Transcribe the data exactly, stopping after the "## Description" line.

***** TASK MATERIAL

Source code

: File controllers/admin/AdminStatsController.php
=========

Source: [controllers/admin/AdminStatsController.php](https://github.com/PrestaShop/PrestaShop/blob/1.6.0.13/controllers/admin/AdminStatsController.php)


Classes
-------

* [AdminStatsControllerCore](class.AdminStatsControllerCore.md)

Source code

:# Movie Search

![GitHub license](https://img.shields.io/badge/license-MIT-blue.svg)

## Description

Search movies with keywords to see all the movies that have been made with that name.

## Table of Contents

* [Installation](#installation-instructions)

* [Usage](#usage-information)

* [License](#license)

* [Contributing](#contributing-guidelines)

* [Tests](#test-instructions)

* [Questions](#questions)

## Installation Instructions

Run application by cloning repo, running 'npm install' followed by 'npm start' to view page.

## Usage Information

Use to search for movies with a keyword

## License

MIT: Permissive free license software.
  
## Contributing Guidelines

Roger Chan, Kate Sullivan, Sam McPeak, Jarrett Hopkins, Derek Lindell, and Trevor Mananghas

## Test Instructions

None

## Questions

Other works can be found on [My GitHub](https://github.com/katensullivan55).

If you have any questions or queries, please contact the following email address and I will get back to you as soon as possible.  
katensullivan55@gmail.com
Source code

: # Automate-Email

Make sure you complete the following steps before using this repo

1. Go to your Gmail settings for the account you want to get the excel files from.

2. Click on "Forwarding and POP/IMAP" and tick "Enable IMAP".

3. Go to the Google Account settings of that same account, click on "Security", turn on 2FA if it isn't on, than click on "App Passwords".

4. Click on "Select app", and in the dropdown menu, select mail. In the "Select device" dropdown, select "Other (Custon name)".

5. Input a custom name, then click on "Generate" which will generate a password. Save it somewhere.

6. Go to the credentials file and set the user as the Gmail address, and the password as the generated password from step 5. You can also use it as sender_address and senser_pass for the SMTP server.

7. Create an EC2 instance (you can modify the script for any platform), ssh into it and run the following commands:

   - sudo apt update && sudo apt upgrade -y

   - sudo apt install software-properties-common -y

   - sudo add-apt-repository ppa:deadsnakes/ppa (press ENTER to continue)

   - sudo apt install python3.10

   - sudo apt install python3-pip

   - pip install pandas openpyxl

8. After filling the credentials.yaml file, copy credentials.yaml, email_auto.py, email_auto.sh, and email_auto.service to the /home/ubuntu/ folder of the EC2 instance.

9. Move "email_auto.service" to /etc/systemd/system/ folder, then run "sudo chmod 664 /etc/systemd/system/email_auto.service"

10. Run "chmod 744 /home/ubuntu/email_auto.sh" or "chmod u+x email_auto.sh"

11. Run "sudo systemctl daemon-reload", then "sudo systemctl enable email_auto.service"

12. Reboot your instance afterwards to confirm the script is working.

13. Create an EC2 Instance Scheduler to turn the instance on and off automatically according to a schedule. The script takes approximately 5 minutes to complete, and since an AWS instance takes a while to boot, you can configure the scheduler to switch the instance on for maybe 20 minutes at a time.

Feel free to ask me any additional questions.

**********

» SOLUTION TO THE PROBLEM
Source code

: File controllers/admin/AdminStatsController.php
=========

Source: [controllers/admin/AdminStatsController.php](https://github.com/PrestaShop/PrestaShop/blob/1.6.0.13/controllers/admin/AdminStatsController.php)


Classes
-------

* [AdminStatsControllerCore](class.AdminStatsControllerCore.md)

Source code

:# Movie Search

![GitHub license](https://img.shields.io/badge/license-MIT-blue.svg)

## Description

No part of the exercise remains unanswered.